Task requirements -> From the first line to the last, retype everything below exactly, minus the pictures.

Materials provided ->
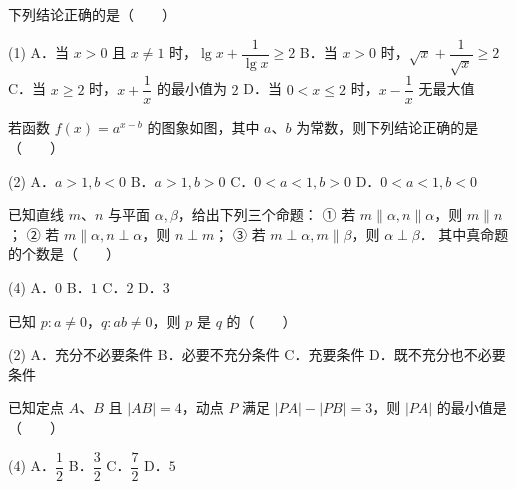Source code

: \begin{question}
下列结论正确的是\mbox{（　　）}

\begin{gkopts}(1)
\task A．当 $x > 0$ 且 $x \neq 1$ 时，$\lg x + \dfrac{1}{\lg x} \geqslant 2$
\task B．当 $x > 0$ 时，$\sqrt{x} + \dfrac{1}{\sqrt{x}} \geqslant 2$
\task C．当 $x \geqslant 2$ 时，$x + \dfrac{1}{x}$ 的最小值为 $2$
\task D．当 $0 < x \leqslant 2$ 时，$x - \dfrac{1}{x}$ 无最大值
\end{gkopts}

\Needspace{0.4\textheight}
\end{question}
\begin{question}
若函数 $f(x) = a^{x-b}$ 的图象如图，其中 $a$、$b$ 为常数，则下列结论正确的是\mbox{（　　）}
\nopagebreak[4]
\begin{center}\end{center}
\nopagebreak[4]
\begin{gkopts}(2)
\task A．$a > 1, b < 0$
\task B．$a > 1, b > 0$
\task C．$0 < a < 1, b > 0$
\task D．$0 < a < 1, b < 0$
\end{gkopts}

\end{question}
\begin{question}
已知直线 $m$、$n$ 与平面 $\alpha, \beta$，给出下列三个命题：
① 若 $m \parallel \alpha, n \parallel \alpha$，则 $m \parallel n$；
② 若 $m \parallel \alpha, n \perp \alpha$，则 $n \perp m$；
③ 若 $m \perp \alpha, m \parallel \beta$，则 $\alpha \perp \beta$．
其中真命题的个数是\mbox{（　　）}

\begin{gkopts}(4)
\task A．$0$
\task B．$1$
\task C．$2$
\task D．$3$
\end{gkopts}

\end{question}
\begin{question}
已知 $p: a \neq 0$，$q: ab \neq 0$，则 $p$ 是 $q$ 的\mbox{（　　）}

\begin{gkopts}(2)
\task A．充分不必要条件
\task B．必要不充分条件
\task C．充要条件
\task D．既不充分也不必要条件
\end{gkopts}

\end{question}
\begin{question}
已知定点 $A$、$B$ 且 $|AB| = 4$，动点 $P$ 满足 $|PA| - |PB| = 3$，则 $|PA|$ 的最小值是\mbox{（　　）}

\begin{gkopts}(4)
\task A．$\dfrac{1}{2}$
\task B．$\dfrac{3}{2}$
\task C．$\dfrac{7}{2}$
\task D．$5$
\end{gkopts}

\end{question}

Response box ->
Source code

: \begin{question}
下列结论正确的是\mbox{（　　）}

\begin{gkopts}(1)
\task A．当 $x > 0$ 且 $x \neq 1$ 时，$\lg x + \dfrac{1}{\lg x} \geqslant 2$
\task B．当 $x > 0$ 时，$\sqrt{x} + \dfrac{1}{\sqrt{x}} \geqslant 2$
\task C．当 $x \geqslant 2$ 时，$x + \dfrac{1}{x}$ 的最小值为 $2$
\task D．当 $0 < x \leqslant 2$ 时，$x - \dfrac{1}{x}$ 无最大值
\end{gkopts}

\Needspace{0.4\textheight}
\end{question}
\begin{question}
若函数 $f(x) = a^{x-b}$ 的图象如图，其中 $a$、$b$ 为常数，则下列结论正确的是\mbox{（　　）}
\nopagebreak[4]
\begin{center}\end{center}
\nopagebreak[4]
\begin{gkopts}(2)
\task A．$a > 1, b < 0$
\task B．$a > 1, b > 0$
\task C．$0 < a < 1, b > 0$
\task D．$0 < a < 1, b < 0$
\end{gkopts}

\end{question}
\begin{question}
已知直线 $m$、$n$ 与平面 $\alpha, \beta$，给出下列三个命题：
① 若 $m \parallel \alpha, n \parallel \alpha$，则 $m \parallel n$；
② 若 $m \parallel \alpha, n \perp \alpha$，则 $n \perp m$；
③ 若 $m \perp \alpha, m \parallel \beta$，则 $\alpha \perp \beta$．
其中真命题的个数是\mbox{（　　）}

\begin{gkopts}(4)
\task A．$0$
\task B．$1$
\task C．$2$
\task D．$3$
\end{gkopts}

\end{question}
\begin{question}
已知 $p: a \neq 0$，$q: ab \neq 0$，则 $p$ 是 $q$ 的\mbox{（　　）}

\begin{gkopts}(2)
\task A．充分不必要条件
\task B．必要不充分条件
\task C．充要条件
\task D．既不充分也不必要条件
\end{gkopts}

\end{question}
\begin{question}
已知定点 $A$、$B$ 且 $|AB| = 4$，动点 $P$ 满足 $|PA| - |PB| = 3$，则 $|PA|$ 的最小值是\mbox{（　　）}

\begin{gkopts}(4)
\task A．$\dfrac{1}{2}$
\task B．$\dfrac{3}{2}$
\task C．$\dfrac{7}{2}$
\task D．$5$
\end{gkopts}

\end{question}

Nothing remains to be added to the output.